An AI agent that answers: "Where should I ski/snowboard today?"

Given a natural language query, Powder recommends the best Northeast US mountain based on current conditions, your location, pass type, and preferences.

Features

Query Understanding

The agent parses natural language queries to extract:

Filter Type Examples
Pass type "I have an Ikon pass", "Epic pass holder"
Drive time "within 2 hours", "max 3 hour drive"
Terrain parks "looking for a good park", "rails and jumps"
Glades/trees "tree skiing", "want to ski glades"
Beginner terrain "teaching my kid", "first time skiing"
Expert terrain "double blacks", "steep chutes"
Night skiing "after work", "night skiing tonight"
Skill level "intermediate snowboarder", "expert skier"

Mountains Covered

31 Northeast US mountains with full metadata:

  • Vermont (9): Jay Peak, Killington, Mad River Glen, Mount Snow, Okemo, Smugglers' Notch, Stowe, Stratton, Sugarbush
  • New Hampshire (9): Attitash, Bretton Woods, Cannon Mountain, Cranmore, Gunstock, Loon Mountain, Mount Sunapee, Waterville Valley, Wildcat Mountain
  • New York (6): Belleayre Mountain, Gore Mountain, Holiday Valley, Hunter Mountain, Whiteface, Windham Mountain
  • Massachusetts (4): Berkshire East, Jiminy Peak, Nashoba Valley, Wachusett Mountain
  • Maine (3): Saddleback, Sugarloaf, Sunday River

Each mountain includes: coordinates, vertical drop, trail counts, terrain percentages, terrain parks, glades, pass types (Epic/Ikon/Indy), lift types, snowmaking %, learning facilities, pricing.

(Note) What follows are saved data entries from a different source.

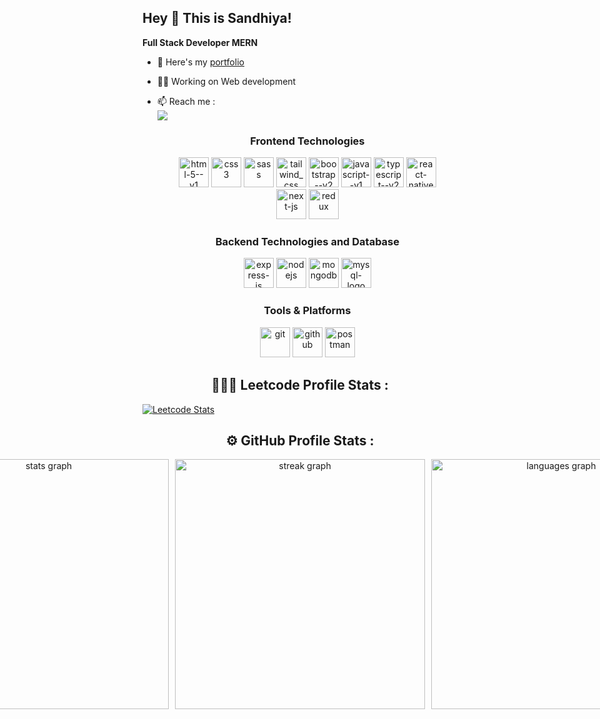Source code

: ## Hey 👋 This is Sandhiya!

**Full Stack Developer MERN**

- 🔭 Here's my [portfolio](https://www.linkedin.com/in/sandhiya-e)                                                 
- 👩‍💻 Working on Web development
- 📫 Reach me :
<br /> [<img src="https://img.shields.io/badge/LinkedIn-0077B5?style=for-the-badge&logo=linkedin&logoColor=white" />](https://www.linkedin.com/in/sandhiya-e) 
  
    <!-- Frontend Technologies -->
    <div style="text-align: center; flex: 1; margin: 10px;">
        <h3>Frontend Technologies</h3>
        <img height="48" src="https://img.icons8.com/color/48/html-5--v1.png" alt="html-5--v1"/>
        <img height="48" src="https://img.icons8.com/fluency/48/css3.png" alt="css3"/>
        <img height="48" src="https://img.icons8.com/color/48/000000/sass.png" alt="sass"/>
        <img height="48" src="https://img.icons8.com/color/48/tailwind_css.png" alt="tailwind_css"/>
        <img height="48" src="https://img.icons8.com/color/48/bootstrap--v2.png" alt="bootstrap--v2"/>
        <img height="48" src="https://img.icons8.com/color/48/javascript--v1.png" alt="javascript--v1"/>
        <img height="48" src="https://img.icons8.com/fluency/48/typescript--v2.png" alt="typescript--v2"/>
        <img height="48" src="https://img.icons8.com/color/48/react-native.png" alt="react-native"/>
        <img height="48" src="https://www.datocms-assets.com/75941/1657707878-nextjs_logo.png" alt="next-js"/>
        <img height="48" src="https://img.icons8.com/color/48/redux.png" alt="redux"/>
    </div>

    <!-- Backend Technologies -->
    <div style="text-align: center; flex: 1; margin: 10px;">
        <h3>Backend Technologies and Database</h3>
        <img height="48" src="https://encrypted-tbn0.gstatic.com/images?q=tbn:ANd9GcQLA972a1NXwGHTIpgjxpRdu1DD5te1evggDgjNvM_FcbtGxaPYrHbV27RNzJSA_ZhrY28&usqp=CAU" alt="express-js"/>
        <img height="48" src="https://w1.pngwing.com/pngs/885/534/png-transparent-green-grass-nodejs-javascript-react-mean-angularjs-logo-symbol-thumbnail.png" alt="nodejs"/>
        <img height="48" src="https://img.icons8.com/color/48/mongodb.png" alt="mongodb"/>
        <img height="48" src="https://img.icons8.com/fluency/48/mysql-logo.png" alt="mysql-logo"/>
    </div>

    <!-- Tools & Platforms -->
    <div style="text-align: center; flex: 1; margin: 10px;">
        <h3>Tools & Platforms</h3>
        <img height="48" src="https://img.icons8.com/color/48/git.png" alt="git"/>
        <img height="48" src="https://img.icons8.com/glyph-neue/64/github.png" alt="github"/>
        <img height="48" src="https://res.cloudinary.com/postman/image/upload/t_team_logo/v1629869194/team/2893aede23f01bfcbd2319326bc96a6ed0524eba759745ed6d73405a3a8b67a8" alt="postman"/>
    </div>
    
## <div align="center">👩🏻‍💻 Leetcode Profile Stats :
[![Leetcode Stats](https://leetcard.jacoblin.cool/Sandhiyaelumalai19)](https://leetcode.com/Sandhiyaelumalai19)
## <div align="center">⚙ GitHub Profile Stats :

<div align="center" style="display: flex; justify-content: center; gap: 10px;">
  <img src="https://github-readme-stats.vercel.app/api?username=Sandhiya1903&theme=react&show_icons=true&hide_border=true&count_private=true" alt="stats graph" width="400" />
  <img src="https://github-readme-streak-stats.herokuapp.com/?user=Sandhiya1903&theme=react&hide_border=true" alt="streak graph" width="400"/>
  <img src="https://github-readme-stats.vercel.app/api/top-langs/?username=Sandhiya1903&theme=react&show_icons=true&hide_border=true&layout=compact" alt="languages graph" width="400" />
</div>




<br>
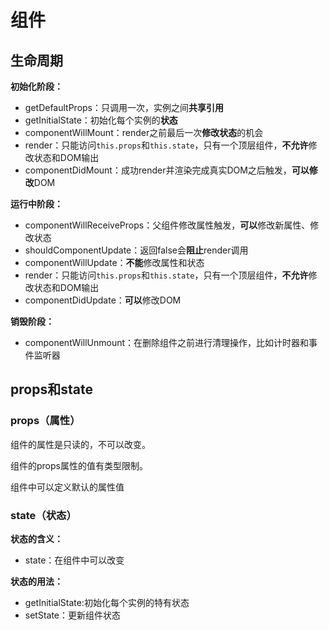 # 组件

## 生命周期

**初始化阶段：**

 - getDefaultProps：只调用一次，实例之间**共享引用**
 - getInitialState：初始化每个实例的**状态**
 - componentWillMount：render之前最后一次**修改状态**的机会
 - render：只能访问`this.props`和`this.state`，只有一个顶层组件，**不允许**修改状态和DOM输出
 - componentDidMount：成功render并渲染完成真实DOM之后触发，**可以修改**DOM

**运行中阶段：**

 - componentWillReceiveProps：父组件修改属性触发，**可以**修改新属性、修改状态
 - shouldComponentUpdate：返回false会**阻止**render调用
 - componentWillUpdate：**不能**修改属性和状态
 - render：只能访问`this.props`和`this.state`，只有一个顶层组件，**不允许**修改状态和DOM输出
 - componentDidUpdate：**可以**修改DOM

**销毁阶段：**

 - componentWillUnmount：在删除组件之前进行清理操作，比如计时器和事件监听器

## props和state

### props（属性）

组件的属性是只读的，不可以改变。

组件的props属性的值有类型限制。

组件中可以定义默认的属性值

### state（状态）

**状态的含义：**

 - state：在组件中可以改变

**状态的用法：**

 - getInitialState:初始化每个实例的特有状态
 - setState：更新组件状态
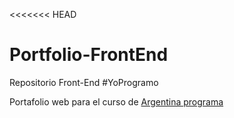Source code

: <<<<<<< HEAD
# Portfolio-FrontEnd
Repositorio Front-End #YoProgramo

Portafolio web para el curso de [ Argentina programa](https://www.argentina.gob.ar/economia/conocimiento/argentina-programa " ")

Example Schema (Killington):

{
  "name": "Killington",
  "state": "VT",
  "lat": 43.6045,
  "lon": -72.8201,
  "vertical_drop": 3050,
  "num_trails": 155,
  "num_lifts": 22,
  "green_pct": 17,
  "blue_pct": 40,
  "black_pct": 33,
  "double_black_pct": 10,
  "terrain_parks": "easy,intermediate,hard,superpipe",
  "glades": "easy,intermediate,hard",
  "pass_types": "ikon",
  "allows_snowboarding": true,
  "lift_types": "gondola,bubble,highspeed,fixed",
  "has_night_skiing": true,
  "avg_weekday_price": 145,
  "avg_weekend_price": 190,
  "snowmaking_pct": 71,
  "has_magic_carpet": true,
  "has_ski_school": true,
  "learning_area_quality": "excellent"
}

Data Sources

The agent combines three types of data:

Context (Provided at Query Time)

Input Description Example
query Natural language request "Best powder with Ikon pass?"
location User's starting point Boston (lat: 42.36, lon: -71.06)
date Target ski date 2025-02-17

Database (Static Mountain Metadata)

Queried via search_mountains() tool - see schema above. Filters by:

  • Pass type (Epic/Ikon/Indy)
  • Terrain features (parks, glades, night skiing)
  • Geographic bounds

Tools (Dynamic API Calls)

Tool Source Returns
get_conditions() Open-Meteo API Fresh snow (24h), snow depth, temp, wind, visibility, weather code
get_drive_time() OpenRouteService API Duration (minutes), distance (miles)
check_crowd_level() Date logic Holiday/vacation week detection (Christmas, MLK, February break)

Architecture

Two agent implementations with tools available to both.

Tools:

Tool Args Returns Notes
search_mountains max_drive_hours, pass_type, needs_terrain_parks, needs_glades, needs_night_skiing, needs_beginner_terrain, needs_expert_terrain, user_lat, user_lon JSON list of mountains Uses Haversine prefilter. Agent must pass location explicitly.
get_mountain_conditions lat, lon, target_date JSON with temp, wind, snow depth, fresh snow, weather Agent calls per-mountain (no batch).
get_driving_time start_lat, start_lon, end_lat, end_lon JSON with duration_minutes, distance Agent must pass both origin and destination coords.
check_crowd_level target_date, mountain_state JSON with crowd_level, vacation_week, crowd_note Holiday/vacation detection.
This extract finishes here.